RootsWeb.com Mailing Lists
Total: 1/1
    1. Sarah Wilson, Corinth, Vt.
    2. Source, Rutland Vt. Daily Herald--Mon. Apr. 6, 1914. CORINTH WOMAN IS 102. Surrounded by her four children, a number of her 21 grandchildren and 45 great- grandchildren, and a great-great-grandson, Mrs. Sarah Robie Wilson, affectionately known as " Aunt Sally ," and believed to be the oldest woman in Vermont, quietly observed her 102d birthday at Corinth Saturday. Time has laid a heavy hand on " Aunt Sally" ,and because of her feebleness, neighbors and old acquaintances who called during the day stayed but a moment to express their felicitations and to receive a faint acknowledgement from the venerable lady.

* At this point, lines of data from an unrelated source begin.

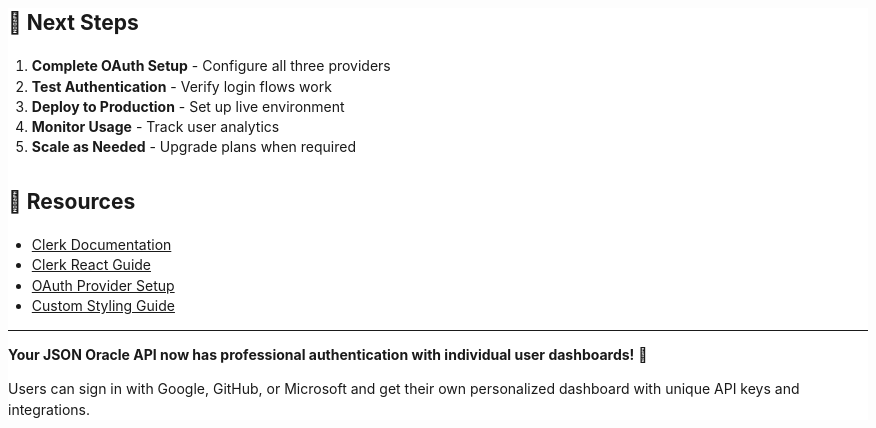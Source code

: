 ## 🎯 Next Steps

1. **Complete OAuth Setup** - Configure all three providers
2. **Test Authentication** - Verify login flows work
3. **Deploy to Production** - Set up live environment
4. **Monitor Usage** - Track user analytics
5. **Scale as Needed** - Upgrade plans when required

## 🔗 Resources

- [Clerk Documentation](https://clerk.com/docs)
- [Clerk React Guide](https://clerk.com/docs/references/react)
- [OAuth Provider Setup](https://clerk.com/docs/authentication/social-connections)
- [Custom Styling Guide](https://clerk.com/docs/customization/overview)

---

**Your JSON Oracle API now has professional authentication with individual user dashboards!** 🚀

Users can sign in with Google, GitHub, or Microsoft and get their own personalized dashboard with unique API keys and integrations.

For four years now Mrs. Wilson has declined slowly. Physically she is still remarkably strong and at times her former mental vigor asserts itself. In those intervals she recognizes members of the family and is able to converse with them for a moment or two.Because the light of reason shines in " Aunt Sally" eyes only occasionally, the observance was less pretentious than the birthday celebrations that the family used to hold when, in her 90s, Mrs. Wilson, possessing a grip on household affairs with as clear a mind as ever, was wont to promise she would live to round out a full century. Her prophecy has been fulfilled and more. She was born in Corinth, Vt.in 1812, her maiden name being Sarah Robie. She always lived with the exception of one year, in Corinth. Things were stirring themselves for another war with England in that spring in February a British agent who attempted to organize a movement for disunion in Vermont, New Hampshire and Massachusetts, was exposed. Early in May Gov. Galusha was issuing a general order for 3000 men as the quota of Vermont in the nation's second war for independence. Indeed, affairs were hanging at a hazardous balance in the first years of Mrs. Wilson's life. During the war all Vermont tows were constantly exposed to incursions from the British provinces to the north, but three years of strife had given way to a year of readjustment, when the century-old subject of this sketch was sent to school. Her first knowledge of the three R's was gained in a little log schoolhouse that stood where the present store of C. T. Sargent is located.